We hypothesised that individuals with BtC would have higher mortality, higher rates of hospital attendance and admissions, poorer physical health profiles and greater uptake of AHCs compared with those without BtC.
Method
Participants
We identified a longitudinal cohort of patients with intellectual disabilities who were registered with a primary care practice in England between 2003 and 2023, from the Clinical Practice Research Datalink (CPRD) Aurum. The CPRD Aurum is representative of the population Reference Wolf, Dedman, Campbell, Booth, Lunn and Chapman13 and contains electronic medical records for over 16 million patients. 14
Relevant SNOMED CT codes related to intellectual disabilities, BtC, health comorbidities and neurodevelopmental or psychiatric conditions were first identified using CPRD Aurum’s medical code dictionary. These codes were then cross-checked against existing code lists developed by other research groups and institutions (e.g. LSHTM Data Compass; University of Exeter: https://github.com/Exeter-Diabetes/CPRD-Codelists). The final code lists (available on request) were agreed through review and verification by clinicians within the research team.
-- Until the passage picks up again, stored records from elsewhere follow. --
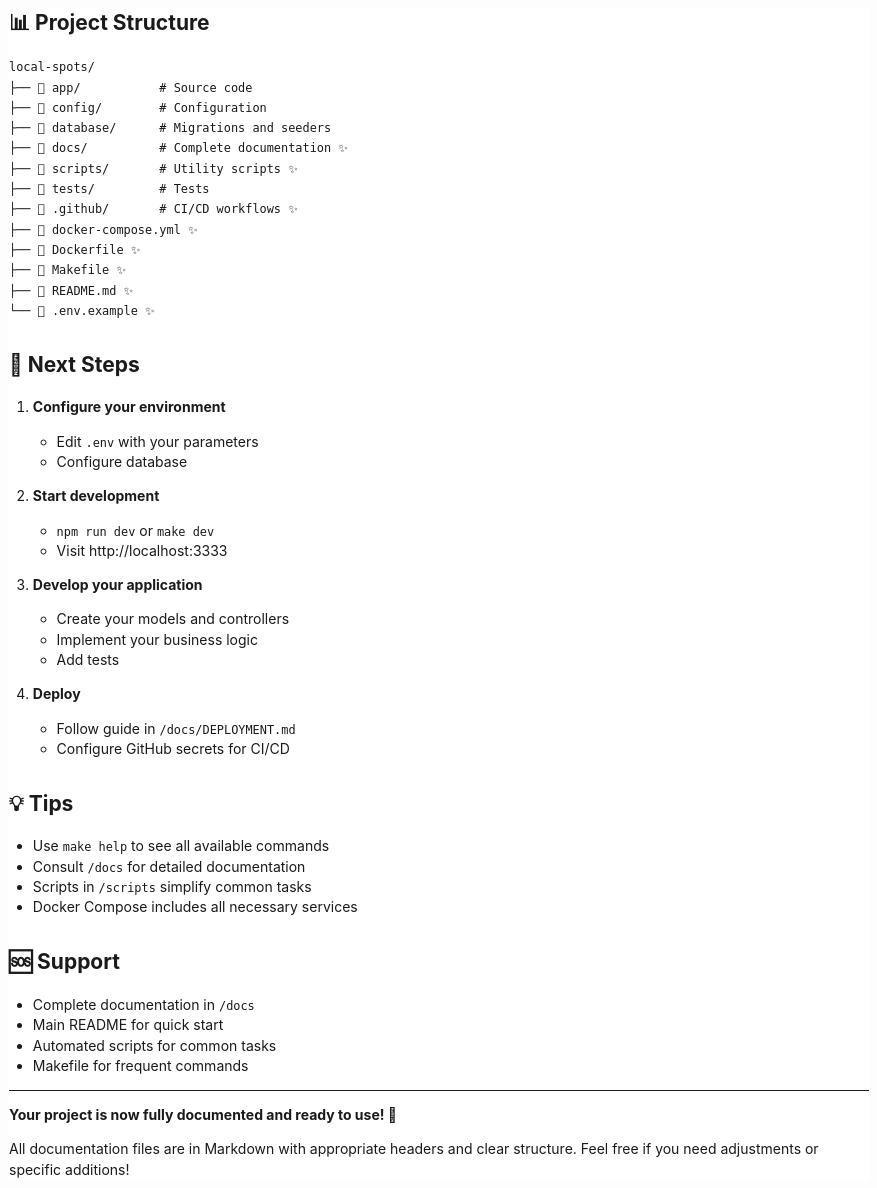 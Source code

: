 ## 📊 Project Structure

```
local-spots/
├── 📁 app/           # Source code
├── 📁 config/        # Configuration
├── 📁 database/      # Migrations and seeders
├── 📁 docs/          # Complete documentation ✨
├── 📁 scripts/       # Utility scripts ✨
├── 📁 tests/         # Tests
├── 📁 .github/       # CI/CD workflows ✨
├── 📄 docker-compose.yml ✨
├── 📄 Dockerfile ✨
├── 📄 Makefile ✨
├── 📄 README.md ✨
└── 📄 .env.example ✨
```

## 🎯 Next Steps

1. **Configure your environment**
   - Edit `.env` with your parameters
   - Configure database

2. **Start development**
   - `npm run dev` or `make dev`
   - Visit http://localhost:3333

3. **Develop your application**
   - Create your models and controllers
   - Implement your business logic
   - Add tests

4. **Deploy**
   - Follow guide in `/docs/DEPLOYMENT.md`
   - Configure GitHub secrets for CI/CD

## 💡 Tips

- Use `make help` to see all available commands
- Consult `/docs` for detailed documentation
- Scripts in `/scripts` simplify common tasks
- Docker Compose includes all necessary services

## 🆘 Support

- Complete documentation in `/docs`
- Main README for quick start
- Automated scripts for common tasks
- Makefile for frequent commands

---

**Your project is now fully documented and ready to use! 🚀**

All documentation files are in Markdown with appropriate headers and clear structure. Feel free if you need adjustments or specific additions!
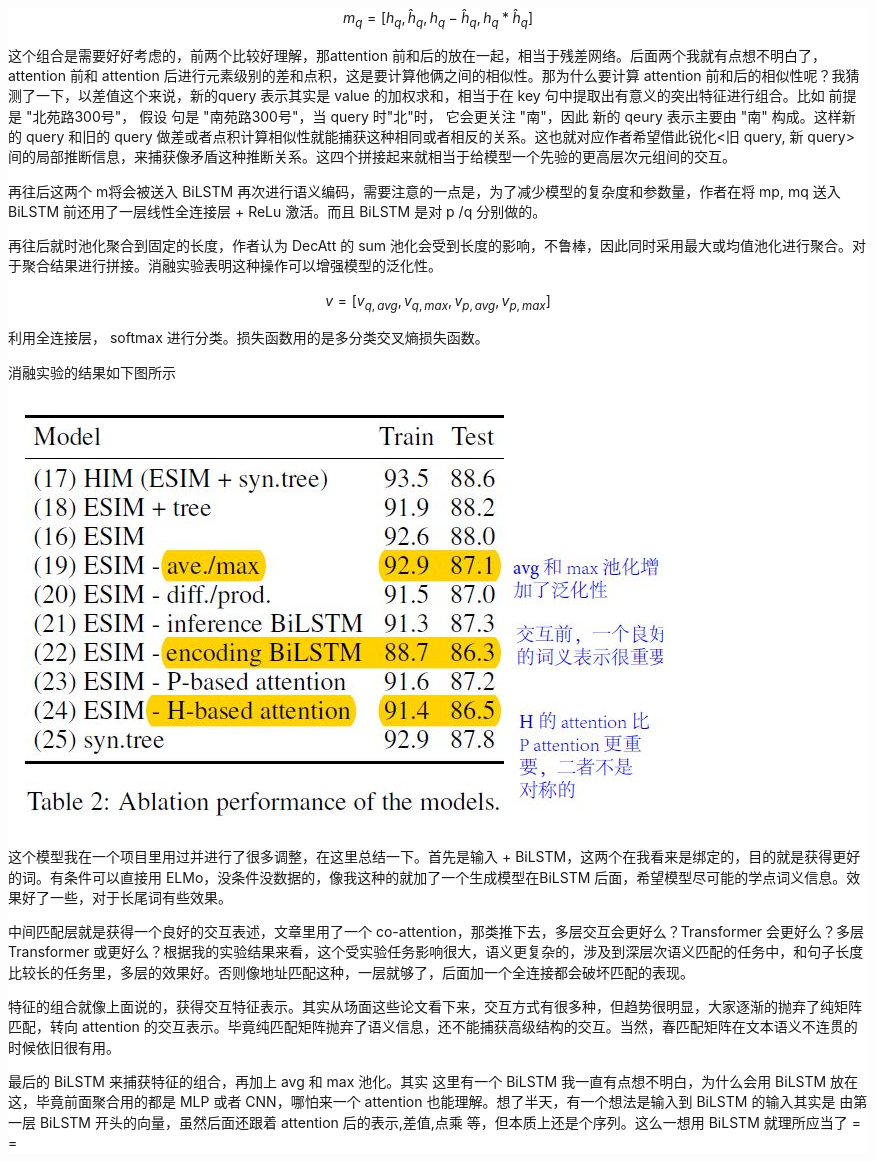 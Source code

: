 $$ m_{q} = [h_{q}, \hat{h}_{q}, h_{q} - \hat{h}_{q}, h_{q}*\hat{h}_{q}] $$

这个组合是需要好好考虑的，前两个比较好理解，那attention 前和后的放在一起，相当于残差网络。后面两个我就有点想不明白了，attention 前和 attention 后进行元素级别的差和点积，这是要计算他俩之间的相似性。那为什么要计算 attention 前和后的相似性呢？我猜测了一下，以差值这个来说，新的query 表示其实是 value 的加权求和，相当于在 key 句中提取出有意义的突出特征进行组合。比如 前提 是 "北苑路300号"， 假设 句是 "南苑路300号"，当 query 时"北"时， 它会更关注 "南"，因此 新的 qeury 表示主要由 "南" 构成。这样新的 query 和旧的 query 做差或者点积计算相似性就能捕获这种相同或者相反的关系。这也就对应作者希望借此锐化<旧 query, 新 query> 间的局部推断信息，来捕获像矛盾这种推断关系。这四个拼接起来就相当于给模型一个先验的更高层次元组间的交互。

再往后这两个 m将会被送入 BiLSTM 再次进行语义编码，需要注意的一点是，为了减少模型的复杂度和参数量，作者在将 mp, mq 送入 BiLSTM 前还用了一层线性全连接层 + ReLu 激活。而且 BiLSTM 是对 p /q 分别做的。

再往后就时池化聚合到固定的长度，作者认为 DecAtt 的 sum 池化会受到长度的影响，不鲁棒，因此同时采用最大或均值池化进行聚合。对于聚合结果进行拼接。消融实验表明这种操作可以增强模型的泛化性。

$$ v = [v_{q,avg}, v_{q,max}, v_{p,avg}, v_{p, max}] $$

利用全连接层， softmax 进行分类。损失函数用的是多分类交叉熵损失函数。

消融实验的结果如下图所示

![](/img/in-post/kg_paper/esim_xiaorong.JPG)

这个模型我在一个项目里用过并进行了很多调整，在这里总结一下。首先是输入 + BiLSTM，这两个在我看来是绑定的，目的就是获得更好的词。有条件可以直接用 ELMo，没条件没数据的，像我这种的就加了一个生成模型在BiLSTM 后面，希望模型尽可能的学点词义信息。效果好了一些，对于长尾词有些效果。

中间匹配层就是获得一个良好的交互表述，文章里用了一个 co-attention，那类推下去，多层交互会更好么？Transformer 会更好么？多层 Transformer 或更好么？根据我的实验结果来看，这个受实验任务影响很大，语义更复杂的，涉及到深层次语义匹配的任务中，和句子长度比较长的任务里，多层的效果好。否则像地址匹配这种，一层就够了，后面加一个全连接都会破坏匹配的表现。

特征的组合就像上面说的，获得交互特征表示。其实从场面这些论文看下来，交互方式有很多种，但趋势很明显，大家逐渐的抛弃了纯矩阵匹配，转向 attention 的交互表示。毕竟纯匹配矩阵抛弃了语义信息，还不能捕获高级结构的交互。当然，春匹配矩阵在文本语义不连贯的时候依旧很有用。

最后的 BiLSTM 来捕获特征的组合，再加上 avg 和  max 池化。其实 这里有一个 BiLSTM 我一直有点想不明白，为什么会用 BiLSTM 放在这，毕竟前面聚合用的都是  MLP 或者 CNN，哪怕来一个 attention 也能理解。想了半天，有一个想法是输入到 BiLSTM  的输入其实是 由第一层 BiLSTM 开头的向量，虽然后面还跟着 attention 后的表示,差值,点乘 等，但本质上还是个序列。这么一想用 BiLSTM 就理所应当了 = =
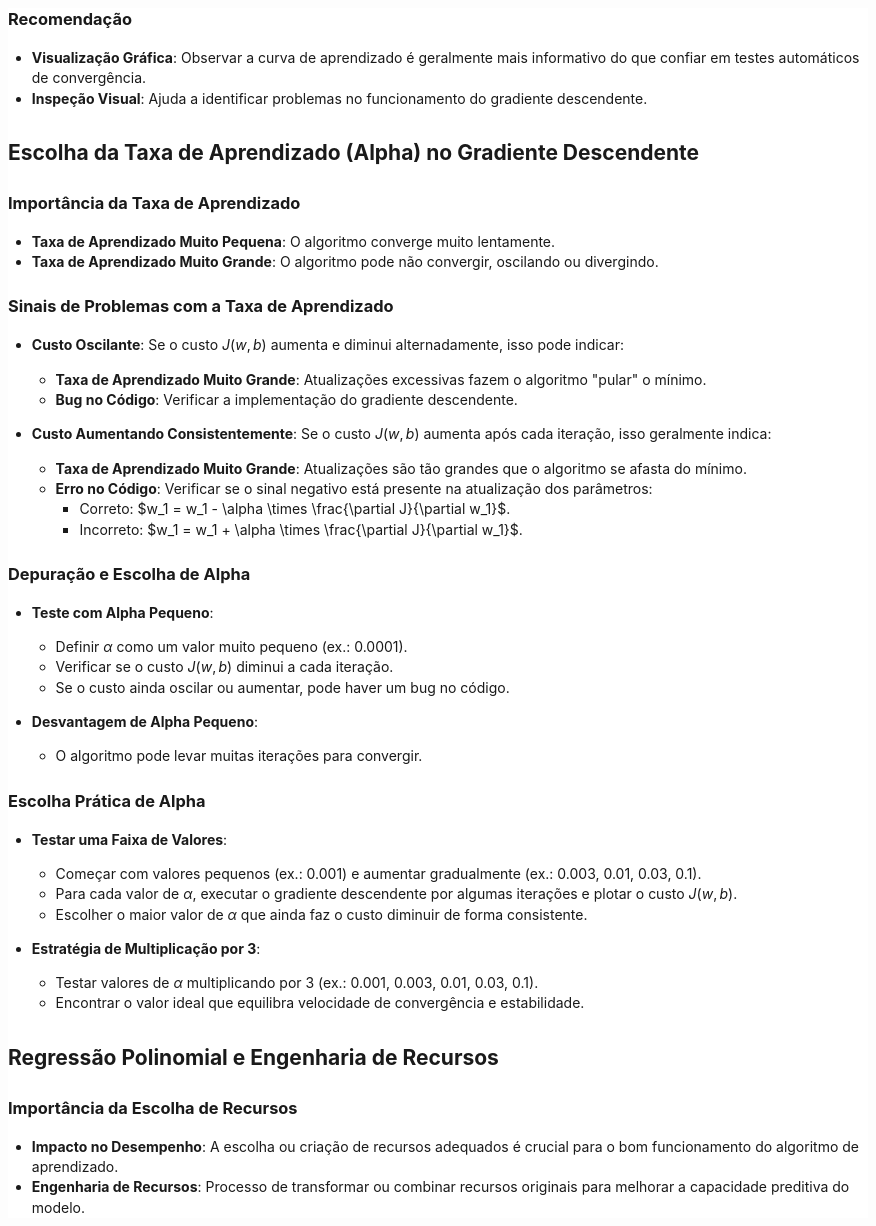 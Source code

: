 ### Recomendação
- **Visualização Gráfica**: Observar a curva de aprendizado é geralmente mais informativo do que confiar em testes automáticos de convergência.
- **Inspeção Visual**: Ajuda a identificar problemas no funcionamento do gradiente descendente.


## Escolha da Taxa de Aprendizado (Alpha) no Gradiente Descendente

### Importância da Taxa de Aprendizado
- **Taxa de Aprendizado Muito Pequena**: O algoritmo converge muito lentamente.
- **Taxa de Aprendizado Muito Grande**: O algoritmo pode não convergir, oscilando ou divergindo.

### Sinais de Problemas com a Taxa de Aprendizado
- **Custo Oscilante**: Se o custo $J(w, b)$ aumenta e diminui alternadamente, isso pode indicar:
  - **Taxa de Aprendizado Muito Grande**: Atualizações excessivas fazem o algoritmo "pular" o mínimo.
  - **Bug no Código**: Verificar a implementação do gradiente descendente.

- **Custo Aumentando Consistentemente**: Se o custo $J(w, b)$ aumenta após cada iteração, isso geralmente indica:
  - **Taxa de Aprendizado Muito Grande**: Atualizações são tão grandes que o algoritmo se afasta do mínimo.
  - **Erro no Código**: Verificar se o sinal negativo está presente na atualização dos parâmetros:
    - Correto: $w_1 = w_1 - \alpha \times \frac{\partial J}{\partial w_1}$.
    - Incorreto: $w_1 = w_1 + \alpha \times \frac{\partial J}{\partial w_1}$.

### Depuração e Escolha de Alpha
- **Teste com Alpha Pequeno**:
  - Definir $\alpha$ como um valor muito pequeno (ex.: 0.0001).
  - Verificar se o custo $J(w, b)$ diminui a cada iteração.
  - Se o custo ainda oscilar ou aumentar, pode haver um bug no código.

- **Desvantagem de Alpha Pequeno**:
  - O algoritmo pode levar muitas iterações para convergir.

### Escolha Prática de Alpha
- **Testar uma Faixa de Valores**:
  - Começar com valores pequenos (ex.: 0.001) e aumentar gradualmente (ex.: 0.003, 0.01, 0.03, 0.1).
  - Para cada valor de $\alpha$, executar o gradiente descendente por algumas iterações e plotar o custo $J(w, b)$.
  - Escolher o maior valor de $\alpha$ que ainda faz o custo diminuir de forma consistente.

- **Estratégia de Multiplicação por 3**:
  - Testar valores de $\alpha$ multiplicando por 3 (ex.: 0.001, 0.003, 0.01, 0.03, 0.1).
  - Encontrar o valor ideal que equilibra velocidade de convergência e estabilidade.

## Regressão Polinomial e Engenharia de Recursos

### Importância da Escolha de Recursos
- **Impacto no Desempenho**: A escolha ou criação de recursos adequados é crucial para o bom funcionamento do algoritmo de aprendizado.
- **Engenharia de Recursos**: Processo de transformar ou combinar recursos originais para melhorar a capacidade preditiva do modelo.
The eligibility criteria for cohort entry were having a record of intellectual disabilities and linked data (see below), registered with an up-to-standard general practice and aged 18 years or older at or after 1 January 2003 until 31 December 2022, to allow for at least a year of follow-up. Individual patient records were analysed from cohort inception or registration start date or year they turned 18 years old (whichever was the latest), until the end of data study: 31 December 2023, registration end date, patient death date or the year they turned 100 years old (whichever was the earliest).
Data linkage
In addition to the CPRD Aurum, this study used linked data from Office for National Statistics (ONS) death registration data and Hospital Episode Statistics (HES) secondary care data-sets, including HES Admitted Patient Care (HES APC), HES Outpatient (HES OP) data and HES Accident and Emergency (HES A&E) data. All of the linked data-sets covered the years of the cohort (2003 to 2023), except HES A&E data, which only covered the period 2007 to 2020. It was replaced by the Emergency Care Data Set from April 2020, but is not yet linked to CPRD. HES data is not available for everyone as HES does not link to all practices, therefore the cohort size is smaller after data linkage. Linkage of CPRD to HES data-sets is carried out by a trusted third party (NHS Digital) to maintain patient confidentiality.
Ethics statement
The authors assert that all procedures contributing to this work comply with the ethical standards of the relevant national and institutional committees on human experimentation and with the Declaration of Helsinki of 1975, as revised in 2013 (https://www.wma.net/policies-post/wma-declaration-of-helsinki/). All procedures involving human patients were approved by the Health Research Authority to support research using anonymised patient data (reference: 21/EM/0265).
Consent statement
The CPRD electronic Research Application Portal was used to request access to the CPRD data and obtain approval for the study (protocol reference: 23_002605). Patients can opt out of having their de-identified data shared via CPRD. Similarly, all linked data-sets used the opt-out consent model.
Exposure
The exposure for this study was adults with intellectual disabilities who display BtC. Individuals without BtC served as the comparison group, enabling assessment of differences in physical and mental health outcomes associated with BtC.
Outcomes
We were interested in (a) AHCs, (b) GP referrals, (c) emergency visits (HES A&E), (d) physical and mental health out-patient attendance (HES OP), (e) physical and mental health in-patient admissions (HES APC) and (f) all-cause mortality (CPRD-ONS).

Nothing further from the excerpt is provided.